-- Directions for this task --
Every line from the start of the entries up to and including the one bearing "### typeof null = object?" must be printed verbatim, without the pictures.

-- Entries shown --
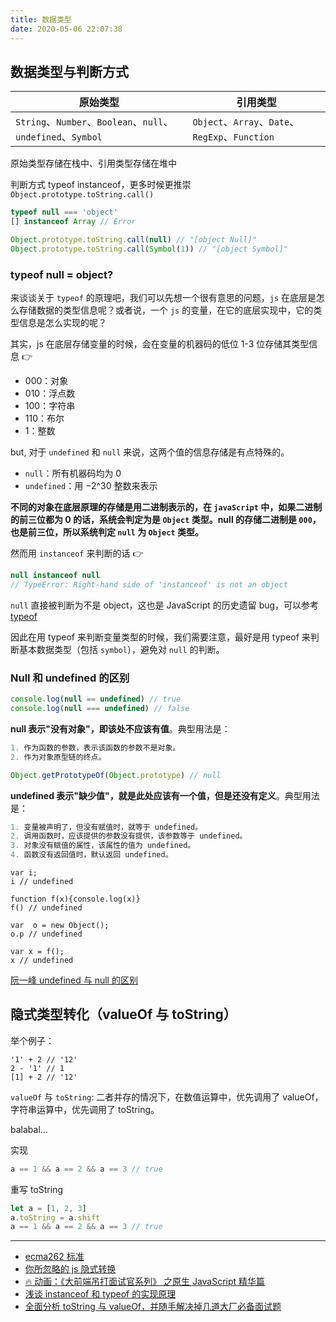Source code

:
 ```yaml
---
title: 数据类型
date: 2020-05-06 22:07:38
---
```


## 数据类型与判断方式

| 原始类型                                                     | 引用类型                                        |
| ------------------------------------------------------------ | ----------------------------------------------- |
| `String`、`Number`、`Boolean`、`null`、`undefined`、`Symbol` | `Object`、`Array`、`Date`、`RegExp`、`Function` |

原始类型存储在栈中、引用类型存储在堆中

判断方式 typeof instanceof，更多时候更推崇 `Object.prototype.toString.call()`

```js
typeof null === 'object'
[] instanceof Array // Error

Object.prototype.toString.call(null) // "[object Null]"
Object.prototype.toString.call(Symbol(1)) // "[object Symbol]"
```

### typeof null = object?

来谈谈关于 `typeof` 的原理吧，我们可以先想一个很有意思的问题，`js` 在底层是怎么存储数据的类型信息呢？或者说，一个 `js` 的变量，在它的底层实现中，它的类型信息是怎么实现的呢？

其实，js 在底层存储变量的时候，会在变量的机器码的低位 1-3 位存储其类型信息 👉

- 000：对象
- 010：浮点数
- 100：字符串
- 110：布尔
- 1：整数

but, 对于 `undefined` 和 `null` 来说，这两个值的信息存储是有点特殊的。

- `null`：所有机器码均为 0
- `undefined`：用 −2^30 整数来表示

**不同的对象在底层原理的存储是用二进制表示的，在 `javaScript` 中，如果二进制的前三位都为 0 的话，系统会判定为是 `Object` 类型。null 的存储二进制是 `000`，也是前三位，所以系统判定 `null` 为 `Object` 类型。**

然而用 `instanceof` 来判断的话 👉

```js
null instanceof null
// TypeError: Right-hand side of 'instanceof' is not an object
```

`null` 直接被判断为不是 object，这也是 JavaScript 的历史遗留 bug，可以参考[typeof](https://developer.mozilla.org/zh-CN/docs/Web/JavaScript/Reference/Operators/typeof)

因此在用 typeof 来判断变量类型的时候，我们需要注意，最好是用 typeof 来判断基本数据类型（包括 `symbol`），避免对 `null` 的判断。

### Null 和 undefined 的区别

```js
console.log(null == undefined) // true
console.log(null === undefined) // false
```

**null 表示"没有对象"，即该处不应该有值**。典型用法是：

```js
1. 作为函数的参数，表示该函数的参数不是对象。
2. 作为对象原型链的终点。

Object.getPrototypeOf(Object.prototype) // null
```

**undefined 表示"缺少值"，就是此处应该有一个值，但是还没有定义**。典型用法是：

```js
1. 变量被声明了，但没有赋值时，就等于 undefined。
2. 调用函数时，应该提供的参数没有提供，该参数等于 undefined。
3. 对象没有赋值的属性，该属性的值为 undefined。
4. 函数没有返回值时，默认返回 undefined。
```

```JS
var i;
i // undefined

function f(x){console.log(x)}
f() // undefined

var  o = new Object();
o.p // undefined

var x = f();
x // undefined
```

[阮一峰 undefined 与 null 的区别](http://www.ruanyifeng.com/blog/2014/03/undefined-vs-null.html)

## 隐式类型转化（valueOf 与 toString）

举个例子：

```JS
'1' + 2 // '12'
2 - '1' // 1
[1] + 2 // '12'
```

`valueOf` 与 `toString`: 二者并存的情况下，在数值运算中，优先调用了 valueOf，字符串运算中，优先调用了 toString。

balabal...

实现

```js
a == 1 && a == 2 && a == 3 // true
```

重写 toString

```js
let a = [1, 2, 3]
a.toString = a.shift
a == 1 && a == 2 && a == 3 // true
```

---

- [ecma262 标准](https://tc39.es/ecma262/#sec-ordinarytoprimitive)
- [你所忽略的 js 隐式转换](https://juejin.im/post/6844903557968166926)
- [🔥 动画：《大前端吊打面试官系列》 之原生 JavaScript 精华篇](https://juejin.im/post/5e34d19de51d4558864b1d1f)
- [浅谈 instanceof 和 typeof 的实现原理](https://juejin.im/post/5b0b9b9051882515773ae714)
- [全面分析 toString 与 valueOf，并随手解决掉几道大厂必备面试题](https://juejin.im/post/6873215243804213262)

-- Answer section --
Source code

:
 ```yaml
---
title: 数据类型
date: 2020-05-06 22:07:38
---
```


## 数据类型与判断方式

| 原始类型                                                     | 引用类型                                        |
| ------------------------------------------------------------ | ----------------------------------------------- |
| `String`、`Number`、`Boolean`、`null`、`undefined`、`Symbol` | `Object`、`Array`、`Date`、`RegExp`、`Function` |

原始类型存储在栈中、引用类型存储在堆中

判断方式 typeof instanceof，更多时候更推崇 `Object.prototype.toString.call()`

```js
typeof null === 'object'
[] instanceof Array // Error

Object.prototype.toString.call(null) // "[object Null]"
Object.prototype.toString.call(Symbol(1)) // "[object Symbol]"
```

### typeof null = object?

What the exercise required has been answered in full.